J.K. Simmons – Great, basically playing the Dr. Silberman role.  Except this time he is trying to be part of the solution.  Or maybe just because they’re both bald.

Sadly, the only things that resonate in this movie are callbacks to the first two.  Even throwaway shots like the garbage man chomping on his cigar before the first time transport, Kyle’s feet slowly touching the ground in his new Nikes, the T-1000 incorporating a stray piece of his liquid metal into his body — they will be remembered long after the cartwheeling bus.

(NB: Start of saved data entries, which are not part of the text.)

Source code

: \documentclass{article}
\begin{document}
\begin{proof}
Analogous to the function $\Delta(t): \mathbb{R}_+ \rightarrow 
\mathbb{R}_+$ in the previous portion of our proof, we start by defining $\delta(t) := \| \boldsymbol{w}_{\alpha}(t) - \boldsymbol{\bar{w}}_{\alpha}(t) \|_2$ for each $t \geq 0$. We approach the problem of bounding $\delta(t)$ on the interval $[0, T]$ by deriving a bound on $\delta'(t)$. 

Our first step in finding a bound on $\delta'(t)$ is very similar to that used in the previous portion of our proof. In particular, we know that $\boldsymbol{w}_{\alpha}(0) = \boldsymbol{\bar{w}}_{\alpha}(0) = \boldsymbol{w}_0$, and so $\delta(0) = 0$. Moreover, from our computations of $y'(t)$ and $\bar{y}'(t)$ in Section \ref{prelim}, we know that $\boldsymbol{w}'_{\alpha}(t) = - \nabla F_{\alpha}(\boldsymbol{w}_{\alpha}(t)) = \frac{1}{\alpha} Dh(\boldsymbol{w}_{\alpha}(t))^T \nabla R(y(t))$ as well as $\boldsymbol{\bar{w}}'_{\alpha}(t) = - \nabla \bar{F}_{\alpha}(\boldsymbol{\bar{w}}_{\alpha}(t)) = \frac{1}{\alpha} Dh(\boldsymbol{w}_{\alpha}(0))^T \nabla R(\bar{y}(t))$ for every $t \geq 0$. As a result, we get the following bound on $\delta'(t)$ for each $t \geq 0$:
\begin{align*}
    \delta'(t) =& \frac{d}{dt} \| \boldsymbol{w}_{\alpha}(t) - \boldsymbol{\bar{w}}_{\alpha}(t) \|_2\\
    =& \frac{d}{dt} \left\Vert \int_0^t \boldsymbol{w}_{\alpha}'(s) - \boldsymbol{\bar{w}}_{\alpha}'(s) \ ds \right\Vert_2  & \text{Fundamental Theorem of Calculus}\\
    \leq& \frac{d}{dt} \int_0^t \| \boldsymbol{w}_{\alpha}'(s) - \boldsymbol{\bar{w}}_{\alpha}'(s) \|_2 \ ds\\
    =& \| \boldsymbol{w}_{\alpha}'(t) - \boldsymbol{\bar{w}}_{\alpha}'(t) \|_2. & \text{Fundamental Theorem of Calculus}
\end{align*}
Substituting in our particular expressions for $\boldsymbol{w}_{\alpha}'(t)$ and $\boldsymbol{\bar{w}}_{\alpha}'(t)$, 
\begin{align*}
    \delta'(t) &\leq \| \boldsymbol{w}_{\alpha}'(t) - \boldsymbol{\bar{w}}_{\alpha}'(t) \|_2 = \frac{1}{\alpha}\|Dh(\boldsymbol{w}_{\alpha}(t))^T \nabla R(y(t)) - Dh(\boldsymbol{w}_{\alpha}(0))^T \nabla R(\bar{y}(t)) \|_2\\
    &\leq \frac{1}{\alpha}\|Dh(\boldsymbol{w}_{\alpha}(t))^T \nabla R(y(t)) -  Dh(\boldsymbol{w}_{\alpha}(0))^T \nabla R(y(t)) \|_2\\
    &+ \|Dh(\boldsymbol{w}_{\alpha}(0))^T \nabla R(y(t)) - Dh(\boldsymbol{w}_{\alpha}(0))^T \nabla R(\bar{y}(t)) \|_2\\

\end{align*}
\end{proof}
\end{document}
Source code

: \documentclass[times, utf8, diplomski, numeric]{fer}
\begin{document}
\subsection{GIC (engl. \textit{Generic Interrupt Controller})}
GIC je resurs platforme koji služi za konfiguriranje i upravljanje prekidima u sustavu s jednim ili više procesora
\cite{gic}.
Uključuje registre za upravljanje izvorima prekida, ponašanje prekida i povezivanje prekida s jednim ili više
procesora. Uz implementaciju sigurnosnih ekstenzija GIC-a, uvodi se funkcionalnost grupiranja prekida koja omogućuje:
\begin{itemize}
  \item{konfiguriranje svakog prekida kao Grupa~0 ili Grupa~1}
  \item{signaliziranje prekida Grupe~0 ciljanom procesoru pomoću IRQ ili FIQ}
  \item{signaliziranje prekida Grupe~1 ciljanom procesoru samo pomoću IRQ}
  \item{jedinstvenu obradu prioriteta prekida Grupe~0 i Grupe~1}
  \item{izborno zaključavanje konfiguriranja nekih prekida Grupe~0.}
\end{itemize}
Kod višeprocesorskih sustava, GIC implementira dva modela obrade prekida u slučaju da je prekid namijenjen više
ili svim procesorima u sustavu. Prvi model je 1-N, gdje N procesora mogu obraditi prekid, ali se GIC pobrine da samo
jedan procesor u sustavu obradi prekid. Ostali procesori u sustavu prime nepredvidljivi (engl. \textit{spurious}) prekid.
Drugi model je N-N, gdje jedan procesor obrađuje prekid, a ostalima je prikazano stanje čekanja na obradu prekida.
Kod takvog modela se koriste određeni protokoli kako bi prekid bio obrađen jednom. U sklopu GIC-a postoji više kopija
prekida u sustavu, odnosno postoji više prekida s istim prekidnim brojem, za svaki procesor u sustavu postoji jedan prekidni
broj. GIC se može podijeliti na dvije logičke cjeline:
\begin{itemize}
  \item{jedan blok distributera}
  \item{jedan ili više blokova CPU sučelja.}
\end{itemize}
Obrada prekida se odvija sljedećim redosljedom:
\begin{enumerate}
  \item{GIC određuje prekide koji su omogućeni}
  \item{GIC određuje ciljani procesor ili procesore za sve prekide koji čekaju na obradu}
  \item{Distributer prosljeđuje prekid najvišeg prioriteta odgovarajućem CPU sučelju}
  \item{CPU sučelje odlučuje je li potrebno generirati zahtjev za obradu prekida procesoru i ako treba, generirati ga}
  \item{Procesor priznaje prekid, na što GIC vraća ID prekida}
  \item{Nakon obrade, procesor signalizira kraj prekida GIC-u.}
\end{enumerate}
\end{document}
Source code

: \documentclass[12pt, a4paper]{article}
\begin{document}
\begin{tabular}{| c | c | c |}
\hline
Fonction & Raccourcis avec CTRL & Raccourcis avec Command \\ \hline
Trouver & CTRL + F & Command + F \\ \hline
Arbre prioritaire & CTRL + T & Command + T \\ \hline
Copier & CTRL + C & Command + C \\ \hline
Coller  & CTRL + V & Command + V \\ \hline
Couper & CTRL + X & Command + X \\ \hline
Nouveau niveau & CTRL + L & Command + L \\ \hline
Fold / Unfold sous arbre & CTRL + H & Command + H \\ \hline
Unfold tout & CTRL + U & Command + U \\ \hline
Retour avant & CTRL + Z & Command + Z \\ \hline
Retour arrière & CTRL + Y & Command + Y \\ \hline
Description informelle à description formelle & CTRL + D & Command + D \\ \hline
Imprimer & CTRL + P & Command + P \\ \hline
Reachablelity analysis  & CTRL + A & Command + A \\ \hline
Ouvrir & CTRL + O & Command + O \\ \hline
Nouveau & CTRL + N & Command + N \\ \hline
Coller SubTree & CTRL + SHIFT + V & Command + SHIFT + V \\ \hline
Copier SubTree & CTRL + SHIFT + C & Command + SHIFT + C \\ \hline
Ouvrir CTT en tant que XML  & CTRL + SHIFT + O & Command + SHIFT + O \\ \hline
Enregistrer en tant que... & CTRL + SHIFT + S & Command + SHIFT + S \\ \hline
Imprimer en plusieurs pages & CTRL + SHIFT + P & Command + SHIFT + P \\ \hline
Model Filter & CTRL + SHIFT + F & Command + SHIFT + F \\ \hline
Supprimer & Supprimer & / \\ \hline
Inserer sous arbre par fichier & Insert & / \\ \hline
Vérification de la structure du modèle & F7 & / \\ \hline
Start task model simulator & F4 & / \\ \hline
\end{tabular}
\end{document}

But mostly it is Arnold that saves the movie.  He is older for a legitimate reason, he has made slight progress in his humanity, and they gamely try to go for a “not obsolete just because you’re old” theme but don’t quite make it.  His T-800 is blatantly, yet improbably, set up for a sequel here, but where can they possibly go now that they have screwed things up so badly in this one? By the time we get to the third act, the nostalgia has been milked, the timeline is a mess, we are uninterested in the god-awful characters, and the action is just boring.

Reading a few other reviews, what strikes me is the lack of respect many have for T3. That was a fun, solid movie, even in spite of Nick Stahl and Claire Danes being grossly miscast.  Kristanna Loken as the Terminatrix, however, was every bit as good as Robert Patrick in T2.

Even better, and unmentioned in most reviews was The Sarah Connor Chronicles with Lena Headey in the titular role, and Summer Glau as another Terminatrix.  Say what you will about those hunter-killers . . . they can turn out some smokin’ product.

Headey made for a perfectly believable extension of Sarah Connor, despite lacking the natural resemblance that Emelia Clarke has.  Glau was great as the Terminatix, but sadly, they once again missed the boat on casting John Connor.  He was just too whiny and had a horrible haircut (seriously, it was awful enough to affect the quality of the show).  The writing seemed to go downhill in season 2, so maybe it was best to end it there.

Terminator Salvation — don’t remember a single frame.  I think a motorcycle came out of a robot leg or something.

I’ll probably give Terminator Genisys another chance on Netflix someday.  However, I own T1, T2, T3 and just bought Blu-Ray of The Sarah Connor Chronicles.  I don’t see me ever purchasing T4 or T5, even in the $5 bin.  You are Die Hard 5 to me.

Post-Post:

  • Robert Patrick and Michael Biehn were missed.
  • This might be the first incarnation of Terminator where Danny Dyson isn’t sent to his bedroom.  And WTF is Joe Morgan as Miles?
  • Arnold’s “upgrade” in T5 immediately reminded be of the nanite-driven upgrade of Jason Voorhees in Jason X (Jasonnnn innnn Spaaaaaaaace!).  I’m not a fan of the series, but Jason X is a vastly underrated hoot.
  • C’mon Spellcheck, I type nanite, and you want me to change it to Canaanite?  Well, they were also waiting for J.C. so maybe it fits.